##### Provided data #####

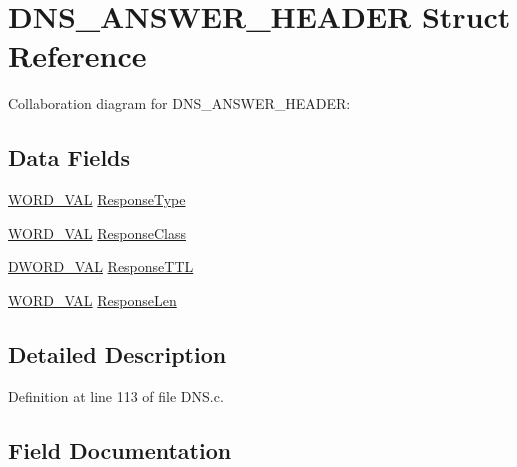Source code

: \hypertarget{struct_d_n_s___a_n_s_w_e_r___h_e_a_d_e_r}{}\section{D\+N\+S\+\_\+\+A\+N\+S\+W\+E\+R\+\_\+\+H\+E\+A\+D\+E\+R Struct Reference}
\label{struct_d_n_s___a_n_s_w_e_r___h_e_a_d_e_r}


Collaboration diagram for D\+N\+S\+\_\+\+A\+N\+S\+W\+E\+R\+\_\+\+H\+E\+A\+D\+E\+R\+:
\subsection*{Data Fields}
\begin{DoxyCompactItemize}
\item 
\hyperlink{union_w_o_r_d___v_a_l}{W\+O\+R\+D\+\_\+\+V\+A\+L} \hyperlink{struct_d_n_s___a_n_s_w_e_r___h_e_a_d_e_r_a5b116e50e6294cac035f57e585f8567a}{Response\+Type}
\item 
\hyperlink{union_w_o_r_d___v_a_l}{W\+O\+R\+D\+\_\+\+V\+A\+L} \hyperlink{struct_d_n_s___a_n_s_w_e_r___h_e_a_d_e_r_adbdc4fc93829b3fb0996b65c29de0c8b}{Response\+Class}
\item 
\hyperlink{union_d_w_o_r_d___v_a_l}{D\+W\+O\+R\+D\+\_\+\+V\+A\+L} \hyperlink{struct_d_n_s___a_n_s_w_e_r___h_e_a_d_e_r_a9ef358928271f1041d66a00893635927}{Response\+T\+T\+L}
\item 
\hyperlink{union_w_o_r_d___v_a_l}{W\+O\+R\+D\+\_\+\+V\+A\+L} \hyperlink{struct_d_n_s___a_n_s_w_e_r___h_e_a_d_e_r_a6edeabeb7325e6eda773b30ce548da64}{Response\+Len}
\end{DoxyCompactItemize}


\subsection{Detailed Description}


Definition at line 113 of file D\+N\+S.\+c.



\subsection{Field Documentation}
\hypertarget{struct_d_n_s___a_n_s_w_e_r___h_e_a_d_e_r_adbdc4fc93829b3fb0996b65c29de0c8b}{}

#####

> What you will do
Search the data above for the string "hypertarget". Report every line where it is found.

> Solution
: \hypertarget{struct_d_n_s___a_n_s_w_e_r___h_e_a_d_e_r}{}\section{D\+N\+S\+\_\+\+A\+N\+S\+W\+E\+R\+\_\+\+H\+E\+A\+D\+E\+R Struct Reference}
\hypertarget{struct_d_n_s___a_n_s_w_e_r___h_e_a_d_e_r_adbdc4fc93829b3fb0996b65c29de0c8b}{}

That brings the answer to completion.